I like event-driven architectures as much as the next nerd, but every once in awhile you’re reminded of the existence of declarative programming and you feel a little stupid for spending so much time in agony.
So long story short(er), I whipped up Supamachine, a deterministic state machine for Supabase auth. When I replaced my original client code with the SM version, it reduced my auth LOC by 84%! But more importantly than LOC, it made it far, FAR easier to reason about the complex web of states the app required, and way more reliable.
I considered making it backend- and UI-framework-agnostic, but decided for this first pass to focus on Supabase and React since that what I was already used for the project in question. If people find this useful and the API is proved out I’d like to evolve this into a ‘proper’ version that can be used with any backends and frontends.

Usage

Supamachine’s basic ideas are:
  • Instead of handling Supabase’s onAuthStateChange yourself, let Supamachine handle it
  • Define a configuration of custom app states (if necessary)
  • Use Supamachine’s state to derive view state.
Roughly like this:
import { SupamachineProvider, useSupamachine, AuthStateStatus, } from "@inventbuild/supamachine"; type MyContext = { userData: { name: string } }; type MyAppState = { status: "MAIN_APP"; session: Session; context: MyContext }; return ( <SupamachineProvider<MyContext, MyAppState> supabase={supabase} loadContext={async (session) => { const { data } = await supabase .from("profiles") .select("*") .eq("id", session.user.id) .single(); return { userData: data }; }} mapState={(snapshot) => ({ status: "MAIN_APP", session: snapshot.session, context: snapshot.context!, })} > <App /> </SupamachineProvider> ); function App() { const { state, updateContext } = useSupamachine<MyContext, MyAppState>(); switch (state.status) { case AuthStateStatus.CHECKING_SESSION: case AuthStateStatus.CONTEXT_LOADING: return <Loading />; case AuthStateStatus.SIGNED_OUT: return <Login />; case "MAIN_APP": return <Home session={state.session} />; default: return <Loading />; } }
The magic really happens in the useSupamachine hook, which deterministically manages auth state via a standard reducer pattern.
So in the most basic scenario, all you need to do is:
  1. Give useSupamachine your Supabase client
  1. Provide a basic loadContext function that gets the user’s profile
  1. Wrap your app in <SupamachineProvider>
  1. Get auth state from useSupamachine and use it to declaratively render your app.
The core state machine looks like this:
notion image

Philosophy

When I was sketching out the first drafts of Supamachine, I came up with this core philosophy:
  • Supamachine explicitly defines every possible state your app’s auth scenario requires.
  • Custom states can be provided via mapState .
  • The entire system is deterministic by way of being completely defined.
  • Your app code reacts to one single, public, strongly-typed AppState .
  • The Supamachine core contains no React, Expo, or Supabase-specific code.
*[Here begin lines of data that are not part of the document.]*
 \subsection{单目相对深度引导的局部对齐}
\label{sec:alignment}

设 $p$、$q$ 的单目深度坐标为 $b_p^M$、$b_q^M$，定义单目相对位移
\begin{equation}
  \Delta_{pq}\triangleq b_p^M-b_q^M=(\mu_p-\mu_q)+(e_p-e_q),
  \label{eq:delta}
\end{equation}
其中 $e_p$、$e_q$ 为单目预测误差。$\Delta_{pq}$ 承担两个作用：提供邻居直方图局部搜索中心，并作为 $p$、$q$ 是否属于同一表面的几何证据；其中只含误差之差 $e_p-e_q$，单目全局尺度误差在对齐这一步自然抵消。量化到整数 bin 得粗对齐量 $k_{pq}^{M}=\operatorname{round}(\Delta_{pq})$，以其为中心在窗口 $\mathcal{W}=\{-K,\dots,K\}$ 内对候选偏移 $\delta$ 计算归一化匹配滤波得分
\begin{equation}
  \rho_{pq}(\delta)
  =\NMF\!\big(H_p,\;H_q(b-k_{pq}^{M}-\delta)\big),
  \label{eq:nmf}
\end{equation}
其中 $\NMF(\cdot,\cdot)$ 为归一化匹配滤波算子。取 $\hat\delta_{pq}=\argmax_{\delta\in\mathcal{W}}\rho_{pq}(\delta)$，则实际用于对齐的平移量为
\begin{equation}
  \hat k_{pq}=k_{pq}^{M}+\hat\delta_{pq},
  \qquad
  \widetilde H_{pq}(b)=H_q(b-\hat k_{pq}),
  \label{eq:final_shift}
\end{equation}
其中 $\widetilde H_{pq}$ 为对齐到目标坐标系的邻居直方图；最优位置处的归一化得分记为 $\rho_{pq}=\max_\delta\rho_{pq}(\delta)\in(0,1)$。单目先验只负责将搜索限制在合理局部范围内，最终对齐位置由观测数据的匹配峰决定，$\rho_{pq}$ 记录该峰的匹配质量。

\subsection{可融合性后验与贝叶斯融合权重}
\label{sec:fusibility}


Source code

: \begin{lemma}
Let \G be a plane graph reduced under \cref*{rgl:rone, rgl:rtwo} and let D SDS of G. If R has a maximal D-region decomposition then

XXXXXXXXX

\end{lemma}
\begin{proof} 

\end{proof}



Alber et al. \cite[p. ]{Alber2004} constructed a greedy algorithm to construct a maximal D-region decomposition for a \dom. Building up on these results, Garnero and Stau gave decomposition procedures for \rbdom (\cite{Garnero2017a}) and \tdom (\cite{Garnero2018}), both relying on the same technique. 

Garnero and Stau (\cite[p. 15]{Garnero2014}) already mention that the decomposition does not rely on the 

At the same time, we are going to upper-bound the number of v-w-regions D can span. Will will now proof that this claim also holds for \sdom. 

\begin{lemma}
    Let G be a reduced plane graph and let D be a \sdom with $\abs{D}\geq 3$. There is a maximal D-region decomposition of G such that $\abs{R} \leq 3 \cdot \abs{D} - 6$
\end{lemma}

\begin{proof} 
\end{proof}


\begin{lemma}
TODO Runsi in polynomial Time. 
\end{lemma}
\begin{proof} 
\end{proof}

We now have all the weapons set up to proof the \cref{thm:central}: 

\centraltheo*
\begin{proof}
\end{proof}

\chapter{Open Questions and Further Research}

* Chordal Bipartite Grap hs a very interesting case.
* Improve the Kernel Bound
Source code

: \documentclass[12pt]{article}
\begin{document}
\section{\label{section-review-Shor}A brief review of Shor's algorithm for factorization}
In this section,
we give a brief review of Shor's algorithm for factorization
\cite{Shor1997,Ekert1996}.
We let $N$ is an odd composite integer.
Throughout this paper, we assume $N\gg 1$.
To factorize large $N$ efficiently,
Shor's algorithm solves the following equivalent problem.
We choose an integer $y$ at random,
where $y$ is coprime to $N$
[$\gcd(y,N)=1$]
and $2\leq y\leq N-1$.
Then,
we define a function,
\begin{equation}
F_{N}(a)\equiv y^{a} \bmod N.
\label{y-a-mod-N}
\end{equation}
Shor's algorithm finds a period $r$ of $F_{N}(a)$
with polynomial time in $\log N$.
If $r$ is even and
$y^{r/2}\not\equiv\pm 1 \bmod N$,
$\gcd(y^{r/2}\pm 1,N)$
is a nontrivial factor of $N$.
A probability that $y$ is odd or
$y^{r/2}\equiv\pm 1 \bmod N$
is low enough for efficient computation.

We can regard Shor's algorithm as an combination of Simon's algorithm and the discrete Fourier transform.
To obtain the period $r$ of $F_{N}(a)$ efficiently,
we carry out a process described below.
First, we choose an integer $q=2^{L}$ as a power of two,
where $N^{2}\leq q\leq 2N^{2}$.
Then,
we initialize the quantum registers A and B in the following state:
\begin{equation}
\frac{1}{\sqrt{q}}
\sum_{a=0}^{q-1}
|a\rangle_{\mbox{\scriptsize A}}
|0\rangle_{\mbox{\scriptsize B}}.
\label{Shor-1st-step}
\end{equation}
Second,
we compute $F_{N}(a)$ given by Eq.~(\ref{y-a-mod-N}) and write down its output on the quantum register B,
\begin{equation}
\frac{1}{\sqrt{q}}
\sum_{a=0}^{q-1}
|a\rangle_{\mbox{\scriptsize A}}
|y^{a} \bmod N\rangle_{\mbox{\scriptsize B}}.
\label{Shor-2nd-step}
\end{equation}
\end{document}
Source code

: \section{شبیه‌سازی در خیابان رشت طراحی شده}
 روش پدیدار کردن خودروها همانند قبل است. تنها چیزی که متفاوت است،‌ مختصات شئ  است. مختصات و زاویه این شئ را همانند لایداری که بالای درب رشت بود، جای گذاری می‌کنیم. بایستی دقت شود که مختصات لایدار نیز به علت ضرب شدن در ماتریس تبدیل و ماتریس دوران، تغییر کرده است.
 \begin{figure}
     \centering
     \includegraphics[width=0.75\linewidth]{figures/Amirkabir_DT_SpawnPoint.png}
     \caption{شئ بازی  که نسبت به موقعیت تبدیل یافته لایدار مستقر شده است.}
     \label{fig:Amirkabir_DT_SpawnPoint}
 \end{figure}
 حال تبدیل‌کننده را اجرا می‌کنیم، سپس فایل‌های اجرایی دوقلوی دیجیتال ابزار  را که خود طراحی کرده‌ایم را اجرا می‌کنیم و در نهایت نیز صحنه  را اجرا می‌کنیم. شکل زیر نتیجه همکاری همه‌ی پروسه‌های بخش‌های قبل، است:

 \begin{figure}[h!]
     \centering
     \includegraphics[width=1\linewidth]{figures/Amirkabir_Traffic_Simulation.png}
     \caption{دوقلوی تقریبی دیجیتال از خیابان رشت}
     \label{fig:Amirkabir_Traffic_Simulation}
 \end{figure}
Platform and provider integrations live in adapters/bindings.
But underneath all that, Supamachine is built around strong invariants. Every state represents a contract: if the machine is in a given state, certain facts are guaranteed to be true. For example, CHECKING guarantees authentication is still being resolved, SIGNED_OUT guarantees no session exists, and APP_READY guarantees a valid session and fully loaded application context. Because these guarantees are encoded into both the runtime state machine and the TypeScript types, consumers simply look at the current state and know they can rely on its invariants.

Try it Out

If you’re using Supabase and you’d like to try Supamachine out, the Readme contains all the documentation you need, and there’s an examples directory too, as well as two full-blown demo apps: a Next.js web app and an Expo mobile app.
And there’s also a Supamachine Agent Skill to teach your agent how to use it!
If you try this out, I’d love to hear if this is as useful for you as it’s been for me.